(Beginning of DATASET RECORDS)
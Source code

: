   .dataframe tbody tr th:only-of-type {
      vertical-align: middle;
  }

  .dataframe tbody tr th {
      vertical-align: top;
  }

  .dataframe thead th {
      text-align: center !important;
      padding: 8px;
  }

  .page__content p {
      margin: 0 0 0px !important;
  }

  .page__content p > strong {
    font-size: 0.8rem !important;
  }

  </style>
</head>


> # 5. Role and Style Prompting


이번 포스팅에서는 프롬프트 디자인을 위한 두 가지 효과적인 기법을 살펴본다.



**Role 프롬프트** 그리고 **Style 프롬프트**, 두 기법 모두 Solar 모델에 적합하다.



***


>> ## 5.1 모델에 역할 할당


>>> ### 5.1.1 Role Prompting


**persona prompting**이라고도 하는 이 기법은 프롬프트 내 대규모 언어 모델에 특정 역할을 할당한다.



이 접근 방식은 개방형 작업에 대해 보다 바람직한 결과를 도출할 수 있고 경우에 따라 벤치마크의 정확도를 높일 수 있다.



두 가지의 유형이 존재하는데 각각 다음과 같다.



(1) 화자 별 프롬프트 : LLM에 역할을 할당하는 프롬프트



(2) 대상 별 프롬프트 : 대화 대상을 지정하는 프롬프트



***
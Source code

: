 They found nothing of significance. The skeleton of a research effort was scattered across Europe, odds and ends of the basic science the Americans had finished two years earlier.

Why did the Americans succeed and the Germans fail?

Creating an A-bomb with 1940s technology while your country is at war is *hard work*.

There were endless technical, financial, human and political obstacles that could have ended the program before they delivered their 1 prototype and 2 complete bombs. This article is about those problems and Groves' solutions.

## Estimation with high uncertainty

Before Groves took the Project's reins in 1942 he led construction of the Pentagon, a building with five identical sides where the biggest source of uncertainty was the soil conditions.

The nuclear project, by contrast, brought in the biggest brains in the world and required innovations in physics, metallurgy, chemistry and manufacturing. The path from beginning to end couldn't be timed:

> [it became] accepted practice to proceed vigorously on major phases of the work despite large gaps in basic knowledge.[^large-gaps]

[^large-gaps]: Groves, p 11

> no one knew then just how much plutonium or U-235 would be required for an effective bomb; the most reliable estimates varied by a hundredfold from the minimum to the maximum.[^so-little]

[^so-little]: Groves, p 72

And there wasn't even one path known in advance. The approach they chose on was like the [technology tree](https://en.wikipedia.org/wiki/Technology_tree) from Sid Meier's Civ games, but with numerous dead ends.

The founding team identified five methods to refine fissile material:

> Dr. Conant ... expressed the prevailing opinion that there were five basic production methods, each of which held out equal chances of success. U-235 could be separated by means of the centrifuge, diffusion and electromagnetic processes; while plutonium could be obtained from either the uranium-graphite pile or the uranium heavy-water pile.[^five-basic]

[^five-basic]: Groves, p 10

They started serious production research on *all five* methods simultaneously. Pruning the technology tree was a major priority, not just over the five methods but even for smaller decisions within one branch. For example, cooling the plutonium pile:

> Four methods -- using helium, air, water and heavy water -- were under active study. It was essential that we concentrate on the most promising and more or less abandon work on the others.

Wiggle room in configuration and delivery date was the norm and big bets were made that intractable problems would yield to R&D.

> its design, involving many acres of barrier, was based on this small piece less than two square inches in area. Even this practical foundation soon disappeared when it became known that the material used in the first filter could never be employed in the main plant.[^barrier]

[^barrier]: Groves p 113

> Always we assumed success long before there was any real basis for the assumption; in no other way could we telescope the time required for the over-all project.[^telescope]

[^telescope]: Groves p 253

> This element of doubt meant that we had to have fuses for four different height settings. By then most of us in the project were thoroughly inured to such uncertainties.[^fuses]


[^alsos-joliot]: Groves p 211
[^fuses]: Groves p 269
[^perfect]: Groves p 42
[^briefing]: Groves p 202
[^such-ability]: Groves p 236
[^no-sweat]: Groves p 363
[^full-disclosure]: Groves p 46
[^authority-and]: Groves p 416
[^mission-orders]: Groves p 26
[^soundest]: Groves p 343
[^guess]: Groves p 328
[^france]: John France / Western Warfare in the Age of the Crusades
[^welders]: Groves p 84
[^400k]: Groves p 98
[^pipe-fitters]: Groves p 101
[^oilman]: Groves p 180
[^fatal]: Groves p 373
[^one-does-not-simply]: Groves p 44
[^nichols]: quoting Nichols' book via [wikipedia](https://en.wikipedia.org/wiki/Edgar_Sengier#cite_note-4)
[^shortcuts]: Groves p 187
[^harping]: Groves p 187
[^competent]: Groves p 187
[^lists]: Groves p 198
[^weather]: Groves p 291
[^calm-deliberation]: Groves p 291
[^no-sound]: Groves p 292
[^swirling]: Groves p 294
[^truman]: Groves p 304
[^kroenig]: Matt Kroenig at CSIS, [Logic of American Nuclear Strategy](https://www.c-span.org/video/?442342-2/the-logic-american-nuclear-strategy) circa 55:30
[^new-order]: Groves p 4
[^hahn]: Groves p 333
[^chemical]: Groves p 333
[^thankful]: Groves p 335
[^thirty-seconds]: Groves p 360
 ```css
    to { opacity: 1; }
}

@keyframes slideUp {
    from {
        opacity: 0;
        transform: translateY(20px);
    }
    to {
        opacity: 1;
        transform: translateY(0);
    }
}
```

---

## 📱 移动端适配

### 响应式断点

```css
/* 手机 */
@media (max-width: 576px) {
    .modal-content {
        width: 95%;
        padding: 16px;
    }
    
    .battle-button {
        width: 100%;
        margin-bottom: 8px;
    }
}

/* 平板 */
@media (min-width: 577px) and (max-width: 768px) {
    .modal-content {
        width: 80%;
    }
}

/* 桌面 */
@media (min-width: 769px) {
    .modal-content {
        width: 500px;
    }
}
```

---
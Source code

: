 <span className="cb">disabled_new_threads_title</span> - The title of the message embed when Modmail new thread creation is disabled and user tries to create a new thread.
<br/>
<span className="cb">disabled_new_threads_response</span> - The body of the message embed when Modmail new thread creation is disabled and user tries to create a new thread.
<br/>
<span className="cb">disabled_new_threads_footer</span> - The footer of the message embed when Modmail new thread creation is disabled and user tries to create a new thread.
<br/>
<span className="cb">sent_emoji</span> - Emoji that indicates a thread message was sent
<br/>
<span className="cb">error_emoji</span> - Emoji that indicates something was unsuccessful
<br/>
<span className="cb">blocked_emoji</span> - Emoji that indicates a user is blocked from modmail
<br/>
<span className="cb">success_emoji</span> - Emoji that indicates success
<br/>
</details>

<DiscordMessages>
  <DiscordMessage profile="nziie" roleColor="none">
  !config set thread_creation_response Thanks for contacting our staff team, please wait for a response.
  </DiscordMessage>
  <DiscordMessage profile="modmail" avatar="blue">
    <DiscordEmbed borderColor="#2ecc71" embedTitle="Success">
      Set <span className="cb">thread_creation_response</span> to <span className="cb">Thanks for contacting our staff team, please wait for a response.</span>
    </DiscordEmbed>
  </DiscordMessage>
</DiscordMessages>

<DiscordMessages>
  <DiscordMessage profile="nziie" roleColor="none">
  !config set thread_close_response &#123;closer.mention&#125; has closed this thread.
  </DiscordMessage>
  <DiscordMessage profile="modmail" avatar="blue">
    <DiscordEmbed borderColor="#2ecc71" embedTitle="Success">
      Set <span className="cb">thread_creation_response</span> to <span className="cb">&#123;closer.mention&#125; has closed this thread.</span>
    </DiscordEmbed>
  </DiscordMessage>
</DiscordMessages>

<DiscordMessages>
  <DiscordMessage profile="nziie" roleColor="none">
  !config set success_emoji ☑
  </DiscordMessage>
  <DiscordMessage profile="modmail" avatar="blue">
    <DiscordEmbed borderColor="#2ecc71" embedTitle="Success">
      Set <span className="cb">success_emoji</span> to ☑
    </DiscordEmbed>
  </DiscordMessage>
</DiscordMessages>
(End of DATASET RECORDS)
● **ACTION ITEM**
The required output is every line from the one with "set thread_close_response &#123;closer.mention&#125;" to the final line of the entries, repeated exactly and with nothing else.

● **RESPONSE FOR THIS EXERCISE**
  !config set thread_close_response &#123;closer.mention&#125; has closed this thread.
  </DiscordMessage>
  <DiscordMessage profile="modmail" avatar="blue">
    <DiscordEmbed borderColor="#2ecc71" embedTitle="Success">
      Set <span className="cb">thread_creation_response</span> to <span className="cb">&#123;closer.mention&#125; has closed this thread.</span>
    </DiscordEmbed>
  </DiscordMessage>
</DiscordMessages>

<DiscordMessages>
  <DiscordMessage profile="nziie" roleColor="none">
  !config set success_emoji ☑
  </DiscordMessage>
  <DiscordMessage profile="modmail" avatar="blue">
    <DiscordEmbed borderColor="#2ecc71" embedTitle="Success">
      Set <span className="cb">success_emoji</span> to ☑
    </DiscordEmbed>
  </DiscordMessage>
</DiscordMessages>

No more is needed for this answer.